Volume 5 of the research journal International Journal of Trend in Research and Development states in “Myth and Mystery of Shrinking Attention Span,” that “attention span is connected directly to the presence of mind necessary to sincerely engage in person-to-person interaction.” Our inability to sustain long-form media and our inability to maintain consistency in various aspects of our lives are linked by the claws of algorithmic entertainment.

The paper debunks the myth of the eight-second attention span. Dr. K. R. Subramanian explains that the reason younger audiences have what is often — inappropriately — labeled as a shortened attention span is not because of an uncontrollable inability to pay attention, but because the ever-present need to keep up with the new prevents them from committing to what they are seeing in the present.

This flurry of constant information leaves us looking for ways to stay relevant, always aspiring to the future and never the present.

Understanding the lack of attention as an endless search for new, lucrative information illuminates how alienating our own subconscious values are. Capitalist enterprise requires our alienation; we are no longer able to sit with content and are always searching for something new, our relationships with the world are not grounded in present-ness. 

Every aspect of our lives has become an endless chase of what is new.

Even interpersonal relationships have taken on the form of short-form-based social media.

Dating apps like Tinder and Hinge have turned human relationships into an impersonal, estranged process of assessment. They mimic the algorithm used by short-form content apps that force us to rashly evaluate people and decide whether they’re worth our attention or whether we can find someone better and newer. This translates to long-standing relationships as well, because when people can no longer sit with the feeling of not knowing what’s new (under the premise that new is good), they can no longer commit to people without the looming fear and desire for the unknown. 

This alienation of human relationships is not unique to dating apps either. Even Instagram has turned human presentation and perception into a short-form, digestible way to analyze people we don’t know.

We use Instagram to ‘curate’ ourselves, analyzing every little movement and its possible perception.

By extension, we do the same to everyone else. We chase the idea of a more improved, nonexistent, curated version of ourselves while we quickly judge other people through condensed, snapshots of their lives. 

This shortened ability to build real connections with media turns platforms that were intended for connection into just another way to skim and scroll.

Capitalism leeches onto these platforms, and therefore us, encouraging engagement rooted in quantity, not quality.

We are alienated by not chasing new identities for ourselves, but we are even more alienated by trying to indulge in the manufactured FOMO, which we feel because we lack engagement in what isn’t ahead of the curve.
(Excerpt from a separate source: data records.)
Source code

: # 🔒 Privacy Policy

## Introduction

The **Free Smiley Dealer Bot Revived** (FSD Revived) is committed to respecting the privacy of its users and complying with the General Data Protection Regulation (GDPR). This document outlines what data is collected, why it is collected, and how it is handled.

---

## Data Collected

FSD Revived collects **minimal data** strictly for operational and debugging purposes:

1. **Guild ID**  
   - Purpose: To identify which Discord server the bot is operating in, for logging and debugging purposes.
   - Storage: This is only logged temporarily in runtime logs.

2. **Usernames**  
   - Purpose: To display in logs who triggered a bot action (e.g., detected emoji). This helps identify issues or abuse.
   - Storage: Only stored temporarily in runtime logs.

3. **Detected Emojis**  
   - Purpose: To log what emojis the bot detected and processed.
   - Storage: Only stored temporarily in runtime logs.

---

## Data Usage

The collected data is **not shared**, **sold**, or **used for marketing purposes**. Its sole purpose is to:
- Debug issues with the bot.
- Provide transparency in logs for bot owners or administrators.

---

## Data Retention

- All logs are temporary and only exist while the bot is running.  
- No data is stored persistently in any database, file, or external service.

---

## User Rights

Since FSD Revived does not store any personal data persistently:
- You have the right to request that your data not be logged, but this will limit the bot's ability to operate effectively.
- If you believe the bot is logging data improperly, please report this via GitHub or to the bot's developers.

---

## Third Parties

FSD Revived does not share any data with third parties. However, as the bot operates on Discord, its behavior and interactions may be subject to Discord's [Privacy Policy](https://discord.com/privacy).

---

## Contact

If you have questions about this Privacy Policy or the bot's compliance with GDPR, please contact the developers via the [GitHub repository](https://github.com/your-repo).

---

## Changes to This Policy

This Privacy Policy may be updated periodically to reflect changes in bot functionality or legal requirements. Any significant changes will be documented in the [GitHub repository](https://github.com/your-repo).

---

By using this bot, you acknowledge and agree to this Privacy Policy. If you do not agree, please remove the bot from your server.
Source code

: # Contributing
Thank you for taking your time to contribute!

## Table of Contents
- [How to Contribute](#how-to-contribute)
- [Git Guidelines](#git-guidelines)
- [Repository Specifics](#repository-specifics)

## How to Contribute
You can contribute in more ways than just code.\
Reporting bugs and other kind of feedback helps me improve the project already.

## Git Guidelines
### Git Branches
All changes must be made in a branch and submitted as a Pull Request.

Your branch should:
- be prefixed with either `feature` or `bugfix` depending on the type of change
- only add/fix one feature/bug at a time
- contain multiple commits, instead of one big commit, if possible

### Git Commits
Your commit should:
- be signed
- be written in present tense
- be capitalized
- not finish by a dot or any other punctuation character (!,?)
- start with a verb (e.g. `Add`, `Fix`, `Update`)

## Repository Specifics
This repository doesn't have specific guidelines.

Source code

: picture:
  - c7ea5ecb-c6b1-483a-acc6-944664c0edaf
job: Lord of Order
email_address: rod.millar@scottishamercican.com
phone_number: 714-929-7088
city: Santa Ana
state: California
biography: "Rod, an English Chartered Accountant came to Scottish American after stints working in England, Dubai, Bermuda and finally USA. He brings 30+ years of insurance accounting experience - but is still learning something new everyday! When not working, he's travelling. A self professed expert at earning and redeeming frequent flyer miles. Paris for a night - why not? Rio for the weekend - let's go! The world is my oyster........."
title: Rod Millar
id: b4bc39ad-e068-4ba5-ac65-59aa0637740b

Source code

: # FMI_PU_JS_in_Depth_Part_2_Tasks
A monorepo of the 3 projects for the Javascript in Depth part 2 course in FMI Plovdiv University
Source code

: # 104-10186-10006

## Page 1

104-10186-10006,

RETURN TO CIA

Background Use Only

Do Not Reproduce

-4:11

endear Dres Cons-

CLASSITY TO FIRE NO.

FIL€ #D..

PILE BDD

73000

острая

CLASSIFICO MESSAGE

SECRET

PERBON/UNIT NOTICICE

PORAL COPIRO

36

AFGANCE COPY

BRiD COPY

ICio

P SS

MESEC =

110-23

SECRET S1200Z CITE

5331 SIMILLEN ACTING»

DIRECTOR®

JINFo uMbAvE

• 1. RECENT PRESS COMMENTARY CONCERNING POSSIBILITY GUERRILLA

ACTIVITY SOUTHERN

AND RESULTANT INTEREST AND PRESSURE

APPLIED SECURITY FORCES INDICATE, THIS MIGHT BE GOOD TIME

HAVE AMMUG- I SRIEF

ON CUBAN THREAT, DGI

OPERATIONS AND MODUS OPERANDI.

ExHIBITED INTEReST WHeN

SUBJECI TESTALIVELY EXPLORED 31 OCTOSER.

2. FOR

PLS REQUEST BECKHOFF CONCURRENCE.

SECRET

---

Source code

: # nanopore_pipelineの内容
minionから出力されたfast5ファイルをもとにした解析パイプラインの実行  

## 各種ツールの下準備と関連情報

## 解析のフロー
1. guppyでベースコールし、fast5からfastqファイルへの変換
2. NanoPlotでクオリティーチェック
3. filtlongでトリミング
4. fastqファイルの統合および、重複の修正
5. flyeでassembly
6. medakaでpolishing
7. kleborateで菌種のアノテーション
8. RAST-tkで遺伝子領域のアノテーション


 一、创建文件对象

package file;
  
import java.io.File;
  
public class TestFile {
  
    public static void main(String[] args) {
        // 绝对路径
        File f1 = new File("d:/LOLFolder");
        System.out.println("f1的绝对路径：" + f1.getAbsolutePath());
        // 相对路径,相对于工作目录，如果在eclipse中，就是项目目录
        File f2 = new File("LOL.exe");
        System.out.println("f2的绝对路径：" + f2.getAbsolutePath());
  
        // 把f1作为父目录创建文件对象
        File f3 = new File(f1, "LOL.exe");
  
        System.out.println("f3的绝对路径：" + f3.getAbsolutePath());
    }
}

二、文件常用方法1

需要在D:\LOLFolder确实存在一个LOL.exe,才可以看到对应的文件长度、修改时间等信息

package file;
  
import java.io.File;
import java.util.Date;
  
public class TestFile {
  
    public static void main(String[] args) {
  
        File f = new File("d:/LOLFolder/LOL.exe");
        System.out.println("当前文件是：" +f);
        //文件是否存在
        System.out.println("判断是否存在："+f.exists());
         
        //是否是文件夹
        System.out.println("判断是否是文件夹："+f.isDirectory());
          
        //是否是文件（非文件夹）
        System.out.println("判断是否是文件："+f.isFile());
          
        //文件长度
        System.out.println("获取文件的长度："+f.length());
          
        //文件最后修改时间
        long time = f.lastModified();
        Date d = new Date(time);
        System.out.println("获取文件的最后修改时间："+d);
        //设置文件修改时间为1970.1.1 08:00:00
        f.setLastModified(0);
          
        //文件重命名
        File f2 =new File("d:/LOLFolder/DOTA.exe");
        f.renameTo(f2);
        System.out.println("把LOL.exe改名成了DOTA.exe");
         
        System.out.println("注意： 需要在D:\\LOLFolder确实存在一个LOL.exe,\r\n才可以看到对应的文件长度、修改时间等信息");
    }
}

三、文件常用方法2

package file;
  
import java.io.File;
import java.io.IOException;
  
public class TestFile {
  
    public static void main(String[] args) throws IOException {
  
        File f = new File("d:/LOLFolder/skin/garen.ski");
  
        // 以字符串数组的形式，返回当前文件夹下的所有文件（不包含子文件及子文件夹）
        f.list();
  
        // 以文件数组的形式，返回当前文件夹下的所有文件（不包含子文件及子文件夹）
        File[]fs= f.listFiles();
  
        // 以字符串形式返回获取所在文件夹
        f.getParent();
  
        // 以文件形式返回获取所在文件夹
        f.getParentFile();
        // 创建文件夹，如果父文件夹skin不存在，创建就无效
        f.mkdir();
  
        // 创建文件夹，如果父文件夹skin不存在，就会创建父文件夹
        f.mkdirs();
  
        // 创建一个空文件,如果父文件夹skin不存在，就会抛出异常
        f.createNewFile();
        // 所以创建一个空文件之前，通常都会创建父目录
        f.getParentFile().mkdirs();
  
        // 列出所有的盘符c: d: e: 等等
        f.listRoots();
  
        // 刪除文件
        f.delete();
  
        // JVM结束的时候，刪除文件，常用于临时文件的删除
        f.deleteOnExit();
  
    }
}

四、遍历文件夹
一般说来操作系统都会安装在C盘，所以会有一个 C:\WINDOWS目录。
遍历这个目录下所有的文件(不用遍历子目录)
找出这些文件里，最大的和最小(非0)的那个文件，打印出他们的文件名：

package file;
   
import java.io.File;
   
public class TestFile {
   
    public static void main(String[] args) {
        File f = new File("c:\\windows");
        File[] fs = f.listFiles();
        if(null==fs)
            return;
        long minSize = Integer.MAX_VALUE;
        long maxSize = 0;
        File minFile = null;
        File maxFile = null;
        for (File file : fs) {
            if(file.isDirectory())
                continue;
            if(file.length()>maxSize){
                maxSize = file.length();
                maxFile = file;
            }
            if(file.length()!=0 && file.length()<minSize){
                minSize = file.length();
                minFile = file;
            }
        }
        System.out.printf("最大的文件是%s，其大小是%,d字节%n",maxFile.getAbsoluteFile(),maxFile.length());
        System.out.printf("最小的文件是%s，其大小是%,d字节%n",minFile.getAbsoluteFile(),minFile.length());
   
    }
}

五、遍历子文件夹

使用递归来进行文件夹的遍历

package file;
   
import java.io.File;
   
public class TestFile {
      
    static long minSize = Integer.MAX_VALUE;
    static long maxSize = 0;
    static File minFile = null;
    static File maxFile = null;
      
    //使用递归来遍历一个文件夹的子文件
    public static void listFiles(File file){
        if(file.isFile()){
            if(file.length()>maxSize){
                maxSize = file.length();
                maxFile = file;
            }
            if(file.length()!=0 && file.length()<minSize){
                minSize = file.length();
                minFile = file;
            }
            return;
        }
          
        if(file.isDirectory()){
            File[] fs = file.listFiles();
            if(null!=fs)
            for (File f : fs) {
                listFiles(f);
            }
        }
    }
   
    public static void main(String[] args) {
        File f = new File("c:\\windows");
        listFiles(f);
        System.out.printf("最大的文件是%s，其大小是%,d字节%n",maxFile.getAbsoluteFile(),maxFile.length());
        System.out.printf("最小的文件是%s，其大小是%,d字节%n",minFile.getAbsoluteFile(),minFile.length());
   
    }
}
How can we resist a plague that starves and feeds us? How can we disengage from the status that causes our alienation? Our ungroundedness to our current state is caused by capitalism incarnated as platforms that feed off of our diversion from love and care. It is necessary that we are aware of how we cannot help the brutal and devastatingly alienating conditioning; but in tandem with that, we should actively prioritize a raw, healing connection with all of our relationships. 

By building a foundation in things we truly feel engaged with, we will not feel as weighed down by self-perception and identity as a revolving status symbol, inherently making us feel more secure with not being or knowing what’s novel and trendy.

We have to learn to resist the emptiness of mindless modernity within both the online sphere and corporeal life by finding authentic practices of engagement.